Giuliani was referring to Donald Trump Jr.’s initial statement last year about a meeting he had with a Russian lawyer during the presidential campaign.
President Trump personally dictated the first statement his son gave in response to reports of the June 2016 meeting at Trump Tower between Donald Trump Jr., Jared Kushner and Paul Manafort with a Russian lawyer and her associates, senior-level sources told ABC News in 2017.
The Washington Post was the first to report last July that the president dictated the statement that his son and Russian lawyer Natalia Veselnitskaya "primarily discussed a program about the adoption of Russian children" at the meeting.
The statement emphasized that the subject of the meeting was "not a campaign issue at the time," the Post reported.
Trump Jr. later acknowledged that he took the meeting after being told that he would receive damaging information about Hillary Clinton at the meeting.
Reports that the president dictated his son’s initial statement were confirmed in a letter the president's legal team sent to special counsel Robert Mueller. The New York Times obtained and published the Jan. 29 letter on Saturday.
Trump's lawyers write in the letter that the president "dictated a short but accurate response" to The New York Times about the Trump Tower meeting.
Previously, the White House has said that Trump neither dictated nor signed off on the statement about the meeting.
Trump lawyer Jay Sekulow told ABC News in July 2017 that the president had nothing to do with his son's statement.

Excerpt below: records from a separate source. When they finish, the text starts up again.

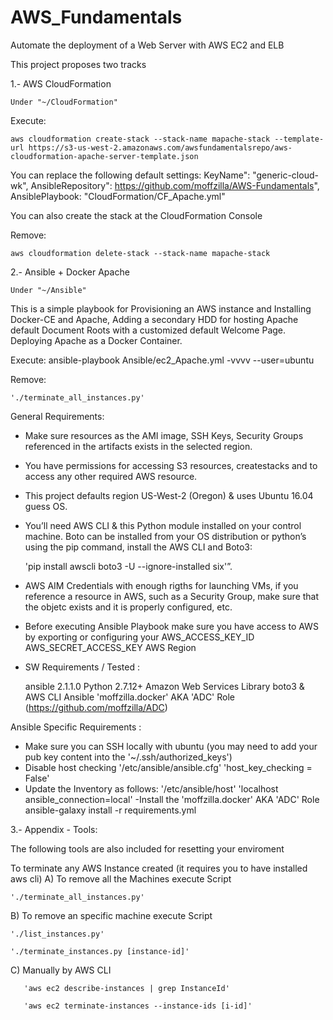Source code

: # AWS_Fundamentals
Automate the deployment of a Web Server with AWS EC2 and ELB 

This project proposes two tracks

1.- AWS CloudFormation
 
	Under "~/CloudFormation"

Execute:

	aws cloudformation create-stack --stack-name mapache-stack --template-url https://s3-us-west-2.amazonaws.com/awsfundamentalsrepo/aws-cloudformation-apache-server-template.json

You can replace the following default settings:
	KeyName": "generic-cloud-wk",
	AnsibleRepository": https://github.com/moffzilla/AWS-Fundamentals",
	AnsiblePlaybook: "CloudFormation/CF_Apache.yml"

You can also create the stack at the CloudFormation Console

Remove:

	aws cloudformation delete-stack --stack-name mapache-stack
	


2.- Ansible + Docker Apache

	Under "~/Ansible"

This is a simple playbook for Provisioning an AWS instance and Installing Docker-CE and Apache, 
Adding a secondary HDD for hosting Apache default Document Roots with a customized default Welcome Page.
Deploying Apache as a Docker Container.

Execute:
	ansible-playbook Ansible/ec2_Apache.yml -vvvv --user=ubuntu
	
Remove: 
	
	'./terminate_all_instances.py' 


General Requirements:

- Make sure resources as the AMI image, SSH Keys, Security Groups referenced in the artifacts exists in the selected region.
- You have permissions for accessing S3 resources, createstacks and to access any other required AWS resource.
- This project defaults region US-West-2 (Oregon) & uses Ubuntu 16.04 guess OS.
- You’ll need AWS CLI & this Python module installed on your control machine. Boto can be installed from your OS distribution or python’s using the pip command, install the AWS CLI and Boto3:

	'pip install awscli boto3 -U --ignore-installed six'”.

- AWS AIM Credentials with enough rigths for launching VMs, if you reference a resource in AWS, such as a Security Group, make sure that the objetc exists and it is properly configured, etc.

- Before executing Ansible Playbook make sure you have access to AWS by exporting or configuring your 
    AWS_ACCESS_KEY_ID
    AWS_SECRET_ACCESS_KEY
    AWS Region

- SW Requirements / Tested :

	ansible 2.1.1.0
	Python 2.7.12+
	Amazon Web Services Library boto3 & AWS CLI
	Ansible 'moffzilla.docker' AKA 'ADC' Role (https://github.com/moffzilla/ADC)

Ansible Specific Requirements :
	
- Make sure you can SSH locally with ubuntu (you may need to add your pub key content into the '~/.ssh/authorized_keys')
- Disable host checking '/etc/ansible/ansible.cfg' 'host_key_checking = False'
- Update the Inventory as follows:
	'/etc/ansible/host' 'localhost ansible_connection=local'
-Install the 'moffzilla.docker' AKA 'ADC' Role
	ansible-galaxy install -r requirements.yml




 	
3.- Appendix - Tools:

The following tools are also included for resetting your enviroment


To terminate any AWS Instance created (it requires you to have installed aws cli)
  A) To remove all the Machines execute Script

	'./terminate_all_instances.py' 

  B) To remove an specific machine execute Script

	'./list_instances.py'

	'./terminate_instances.py [instance-id]'

  C) Manually by AWS CLI

       'aws ec2 describe-instances | grep InstanceId'

       'aws ec2 terminate-instances --instance-ids [i-id]'
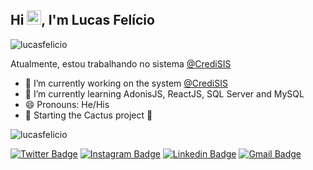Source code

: ## Hi <img src="https://raw.githubusercontent.com/kaueMarques/kaueMarques/master/hi.gif" width="23px">, I'm Lucas Felício
<p align="left"> <img src="https://komarev.com/ghpvc/?username=lucasfelicio" alt="lucasfelicio" /></p>

Atualmente, estou trabalhando no sistema [@CrediSIS](https://www.instagram.com/credisis/)

- 🔭 I’m currently working on the system [@CrediSIS](https://www.instagram.com/credisis/)
- 🌱 I’m currently learning AdonisJS, ReactJS, SQL Server and MySQL
- 😄 Pronouns: He/His
- 🚀 Starting the Cactus project 🌵


<img src='https://github-readme-stats.vercel.app/api?username=lucasfelicio' alt='lucasfelicio'/>

[![Twitter Badge](https://img.shields.io/badge/-@lucasfeliccio-31A062?style=flat-square&labelColor=31A062&logo=twitter&logoColor=white&link=https://twitter.com/lucasfeliccio)](https://twitter.com/lucasfeliccio)
[![Instagram Badge](https://img.shields.io/badge/@lucasfeliccio-31A062?style=flat-square&logo=instagram&logoColor=white)](https://www.instagram.com/lucasfeliccio/)
[![Linkedin Badge](https://img.shields.io/badge/-Lucas%20Felício-31A062?style=flat-square&logo=Linkedin&logoColor=white&link=https://br.linkedin.com/in/lucasfeliccio)](https://www.linkedin.com/in/diego-schell-fernandes/) 
[![Gmail Badge](https://img.shields.io/badge/-lucasdesouzafelicio@gmail.com-31A062?style=flat-square&logo=Gmail&logoColor=white&link=mailto:lucasdesouzafelicio@gmail.com)](mailto:lucasdesouzafelicio@gmail.com)
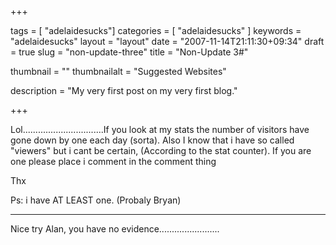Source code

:+++

tags = [ "adelaidesucks"]
categories = [ "adelaidesucks" ]
keywords = "adelaidesucks"
layout = "layout"
date = "2007-11-14T21:11:30+09:34"
draft = true
slug = "non-update-three"
title = "Non-Update 3#"

thumbnail = ""
thumbnailalt = "Suggested Websites"

description = "My very first post on my very first blog."

+++

Lol................................If you look at my stats the number of visitors have gone down by one each day (sorta). Also I know that i have so called "viewers" but i cant be certain, (According to the stat counter). If you are one please place i comment in the comment thing

Thx

Ps: i have AT LEAST one. (Probaly Bryan)
________________________________________________________

Nice try Alan, you have no evidence........................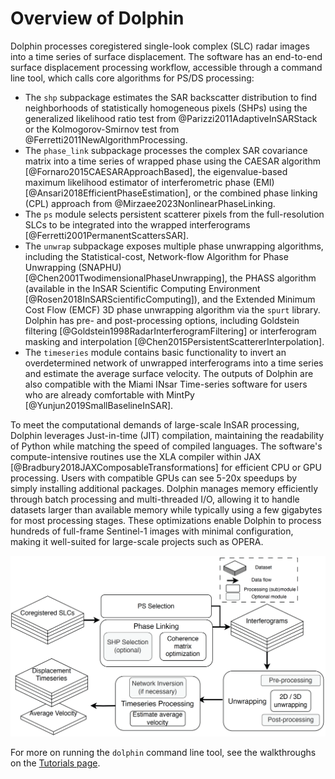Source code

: 
# Overview of Dolphin

Dolphin processes coregistered single-look complex (SLC) radar images into a time series of surface displacement. The software has an end-to-end surface displacement processing workflow, accessible through a command line tool, which calls core algorithms for PS/DS processing:

- The `shp` subpackage estimates the SAR backscatter distribution to find neighborhoods of statistically homogeneous pixels (SHPs) using the generalized likelihood ratio test from @Parizzi2011AdaptiveInSARStack or the Kolmogorov-Smirnov test from @Ferretti2011NewAlgorithmProcessing.
- The `phase_link` subpackage processes the complex SAR covariance matrix into a time series of wrapped phase using the CAESAR algorithm [@Fornaro2015CAESARApproachBased], the eigenvalue-based maximum likelihood estimator of interferometric phase (EMI) [@Ansari2018EfficientPhaseEstimation], or the combined phase linking (CPL) approach from @Mirzaee2023NonlinearPhaseLinking.
- The `ps` module selects persistent scatterer pixels from the full-resolution SLCs to be integrated into the wrapped interferograms [@Ferretti2001PermanentScattersSAR].
- The `unwrap` subpackage exposes multiple phase unwrapping algorithms, including the Statistical-cost, Network-flow Algorithm for Phase Unwrapping (SNAPHU) [@Chen2001TwodimensionalPhaseUnwrapping], the PHASS algorithm (available in the InSAR Scientific Computing Environment [@Rosen2018InSARScientificComputing]), and the Extended Minimum Cost Flow (EMCF) 3D phase unwrapping algorithm via the `spurt` library. Dolphin has pre- and post-processing options, including Goldstein filtering [@Goldstein1998RadarInterferogramFiltering] or interferogram masking and interpolation [@Chen2015PersistentScattererInterpolation].
- The `timeseries` module contains basic functionality to invert an overdetermined network of unwrapped interferograms into a time series and estimate the average surface velocity. The outputs of Dolphin are also compatible with the Miami INsar Time-series software for users who are already comfortable with MintPy [@Yunjun2019SmallBaselineInSAR].

To meet the computational demands of large-scale InSAR processing, Dolphin leverages Just-in-time (JIT) compilation, maintaining the readability of Python while matching the speed of compiled languages. The software's compute-intensive routines use the XLA compiler within JAX [@Bradbury2018JAXComposableTransformations] for efficient CPU or GPU processing. Users with compatible GPUs can see 5-20x speedups by simply installing additional packages. Dolphin manages memory efficiently through batch processing and multi-threaded I/O, allowing it to handle datasets larger than available memory while typically using a few gigabytes for most processing stages. These optimizations enable Dolphin to process hundreds of full-frame Sentinel-1 images with minimal configuration, making it well-suited for large-scale projects such as OPERA.

![Overview of main workflow to generate surface displacement. Rectangular stacks indicate input or intermediate raster images. Arrows show the flow of data through the configurable submodules of Dolphin.](./figures/dolphin-modules.png)

For more on running the `dolphin` command line tool, see the walkthroughs on the [Tutorials page](tutorials.md).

"The president didn't sign off on anything," Sekulow said on “Good Morning America” at the time. "The statement ... was released by Donald Trump Jr. and, I'm sure, in consultation with his lawyers. The president wasn't involved in that."
White House Press Secretary Sarah Sanders also told reporters in a briefing in August 2017 that “the President weighed in as any father would, based on the limited information that he had,” adding later in the briefing, “He certainly didn’t dictate, but he — like I said, he weighed in, offered suggestion like any father would do.”
Giuliani told Stephanopoulos on Sunday that the Trump team’s "changing" recollections about the drafting of the statement are an example of why they believe the president should not testify in the Russia investigation, saying “that’s been the danger of being interviewed.”
“If I say something wrong on this show… if you were the FBI, my goodness, I’d -- they could prosecute me for the mistake. They’d say of course it was a lie,” Giuliani said.
“Jay [Sekulow] and I want to keep an open mind" about whether Trump should agree to an interview with Mueller," Giuliani added. "I just want to be honest: We're leaning toward not."
Giuliani argued that Mueller doesn't need Trump's testimony. "You've got everything you need; you've got 1.4 million documents, you have 28 witnesses ... You’ve got everything you need, what -- what do you need us for?"